私たちの時代が高速道路なら、現代はジェット機以上のスピードです。試合で新しい技が出ると、動画がリアルタイムで共有されます。難しい技であっても、繰り返し見ることができるので、なんとなく真似できるようになります。もちろん、コツはわからないので見よう見真似のなんちゃって技になりますが、画像も見られなかったころと比べると、とてつもない差です。
昔の格闘漫画では、山で修行して熊と戦うことが定番でした。死を覚悟した修行の末に新しい技をひらめき、それで相手を倒します。
しかし、いまの世の中で実際に山にこもって試合に臨んだとしても、都合よく新技で勝つことはありません。高度情報化社会に、1人で考えることは、飛行機を拒否して歩くようなものです。
廃業の原因は赤字ではない
これはビジネスでも同じで、昔に比べてノウハウやセオリーは巷にあふれています。
「ラーメン開業ポイント」といったキーワードで検索すると、さまざまなページがヒットします。書籍もたくさん見つかります。

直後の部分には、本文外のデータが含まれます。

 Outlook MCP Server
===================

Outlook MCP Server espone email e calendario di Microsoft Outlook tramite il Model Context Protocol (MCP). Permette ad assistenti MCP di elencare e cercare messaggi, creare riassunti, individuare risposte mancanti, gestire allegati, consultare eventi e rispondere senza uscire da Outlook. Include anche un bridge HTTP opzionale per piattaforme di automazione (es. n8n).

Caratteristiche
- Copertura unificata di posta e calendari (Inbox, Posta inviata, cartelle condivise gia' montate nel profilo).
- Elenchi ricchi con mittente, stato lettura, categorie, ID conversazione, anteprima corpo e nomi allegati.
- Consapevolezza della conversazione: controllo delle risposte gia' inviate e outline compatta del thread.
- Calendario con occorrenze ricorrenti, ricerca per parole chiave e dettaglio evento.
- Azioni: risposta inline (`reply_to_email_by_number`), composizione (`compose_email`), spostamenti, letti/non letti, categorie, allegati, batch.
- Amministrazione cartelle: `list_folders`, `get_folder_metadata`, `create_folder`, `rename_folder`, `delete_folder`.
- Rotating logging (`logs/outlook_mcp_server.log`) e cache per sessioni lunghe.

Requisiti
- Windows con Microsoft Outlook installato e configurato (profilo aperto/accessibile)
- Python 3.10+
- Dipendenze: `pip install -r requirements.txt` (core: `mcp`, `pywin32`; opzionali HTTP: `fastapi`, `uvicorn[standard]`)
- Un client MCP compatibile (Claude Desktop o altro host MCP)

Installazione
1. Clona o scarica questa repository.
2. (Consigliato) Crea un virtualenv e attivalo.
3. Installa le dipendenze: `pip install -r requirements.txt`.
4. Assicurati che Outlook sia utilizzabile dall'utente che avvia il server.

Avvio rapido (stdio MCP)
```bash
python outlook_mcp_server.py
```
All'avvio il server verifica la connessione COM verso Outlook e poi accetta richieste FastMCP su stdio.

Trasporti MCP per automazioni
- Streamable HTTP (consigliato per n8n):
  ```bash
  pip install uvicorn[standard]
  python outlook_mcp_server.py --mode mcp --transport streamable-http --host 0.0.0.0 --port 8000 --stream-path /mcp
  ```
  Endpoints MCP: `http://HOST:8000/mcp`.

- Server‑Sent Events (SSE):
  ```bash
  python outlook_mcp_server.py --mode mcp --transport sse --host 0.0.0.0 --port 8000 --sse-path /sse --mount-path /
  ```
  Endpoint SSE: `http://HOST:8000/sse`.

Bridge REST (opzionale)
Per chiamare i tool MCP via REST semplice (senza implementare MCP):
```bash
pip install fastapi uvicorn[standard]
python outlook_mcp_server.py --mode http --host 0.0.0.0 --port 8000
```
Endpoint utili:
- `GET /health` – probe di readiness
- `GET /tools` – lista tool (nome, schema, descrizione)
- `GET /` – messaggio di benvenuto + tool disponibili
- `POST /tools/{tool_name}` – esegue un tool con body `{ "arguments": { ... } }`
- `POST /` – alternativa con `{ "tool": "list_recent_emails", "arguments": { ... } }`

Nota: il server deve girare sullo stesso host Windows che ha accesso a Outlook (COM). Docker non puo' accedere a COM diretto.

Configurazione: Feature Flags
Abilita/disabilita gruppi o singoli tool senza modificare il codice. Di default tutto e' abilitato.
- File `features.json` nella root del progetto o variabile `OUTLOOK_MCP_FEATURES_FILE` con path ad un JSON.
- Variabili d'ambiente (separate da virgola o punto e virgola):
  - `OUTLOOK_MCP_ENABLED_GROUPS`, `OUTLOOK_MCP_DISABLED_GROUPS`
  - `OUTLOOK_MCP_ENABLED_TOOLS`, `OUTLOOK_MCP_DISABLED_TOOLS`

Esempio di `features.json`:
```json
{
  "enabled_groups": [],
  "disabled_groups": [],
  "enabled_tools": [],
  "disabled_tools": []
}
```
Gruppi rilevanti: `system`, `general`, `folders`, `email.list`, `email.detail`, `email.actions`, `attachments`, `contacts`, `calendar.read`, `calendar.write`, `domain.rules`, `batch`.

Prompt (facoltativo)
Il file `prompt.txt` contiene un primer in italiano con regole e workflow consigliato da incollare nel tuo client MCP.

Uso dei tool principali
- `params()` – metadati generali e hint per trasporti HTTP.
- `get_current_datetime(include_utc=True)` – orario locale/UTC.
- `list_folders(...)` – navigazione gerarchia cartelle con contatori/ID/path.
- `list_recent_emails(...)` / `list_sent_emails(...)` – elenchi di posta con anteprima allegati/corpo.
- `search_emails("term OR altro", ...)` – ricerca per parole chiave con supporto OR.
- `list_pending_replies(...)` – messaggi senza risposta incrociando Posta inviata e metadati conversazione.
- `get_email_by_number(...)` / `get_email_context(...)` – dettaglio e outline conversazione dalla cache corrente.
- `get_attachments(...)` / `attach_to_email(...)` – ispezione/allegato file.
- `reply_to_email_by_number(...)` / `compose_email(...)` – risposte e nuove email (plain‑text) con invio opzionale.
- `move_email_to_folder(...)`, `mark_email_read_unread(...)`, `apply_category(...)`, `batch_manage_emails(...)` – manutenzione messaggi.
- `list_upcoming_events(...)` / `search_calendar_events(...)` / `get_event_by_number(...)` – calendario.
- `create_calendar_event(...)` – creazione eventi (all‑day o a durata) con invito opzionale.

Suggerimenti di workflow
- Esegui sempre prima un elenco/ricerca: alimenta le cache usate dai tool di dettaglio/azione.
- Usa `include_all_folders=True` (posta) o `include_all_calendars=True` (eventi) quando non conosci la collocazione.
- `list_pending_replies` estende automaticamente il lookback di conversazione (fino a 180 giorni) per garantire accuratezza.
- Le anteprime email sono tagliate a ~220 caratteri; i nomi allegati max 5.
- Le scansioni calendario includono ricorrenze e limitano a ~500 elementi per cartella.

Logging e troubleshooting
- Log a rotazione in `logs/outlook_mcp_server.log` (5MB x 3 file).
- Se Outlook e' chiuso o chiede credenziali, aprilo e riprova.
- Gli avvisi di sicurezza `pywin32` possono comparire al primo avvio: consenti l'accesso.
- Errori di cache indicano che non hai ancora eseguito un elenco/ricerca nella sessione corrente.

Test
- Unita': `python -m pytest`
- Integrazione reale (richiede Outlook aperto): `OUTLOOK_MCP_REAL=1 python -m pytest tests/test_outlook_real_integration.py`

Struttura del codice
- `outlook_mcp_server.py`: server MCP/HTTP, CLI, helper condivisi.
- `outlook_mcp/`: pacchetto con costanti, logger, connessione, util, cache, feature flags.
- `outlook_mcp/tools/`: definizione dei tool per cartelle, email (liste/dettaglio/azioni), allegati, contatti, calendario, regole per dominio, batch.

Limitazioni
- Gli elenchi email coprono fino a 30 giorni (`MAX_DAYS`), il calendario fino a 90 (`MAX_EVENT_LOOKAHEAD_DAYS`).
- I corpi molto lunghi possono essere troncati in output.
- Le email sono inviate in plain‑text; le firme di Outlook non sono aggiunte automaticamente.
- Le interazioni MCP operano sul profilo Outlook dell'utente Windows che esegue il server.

そんな時代でも、「山にこもる修行」で商売を始める人は後を絶ちません。新しくオープンした店を見て、「すぐにつぶれそう」と感じることがあると思います。外装がとても入りにくいものだったり、メニューが場所と合っていなかったり、原因はさまざまですが、そのような勘は結構な確率で当たります。
明らかに失敗しそうな商売をなぜ始めるのでしょう? それは、単に事前準備が足りないからです。そもそもの計画に無理があり、スタート時にすでに負けている場合があります。計画は作ればいいわけではありません。現実に沿っていなければ意味がないのです。
近年は、国を挙げて起業者を増やす流れができていて、開業支援策が充実しています。融資を受けるハードルも低いです。事業計画が数字上はしっかりできており、事業を始める人の信用情報に問題がなければ、創業融資は受けやすくなっています。
一方で、創業後のフォローアップ体制はさほど充実していません。
創業直後から十分に顧客を集められる商売は多くありません。小規模事業では、最初の1年間は資金流出が続くことが多いです。廃業の原因は、赤字の累積ではなく、資金が尽きることです。お金がなければ材料が買えず、商売を続けられなくなるからです。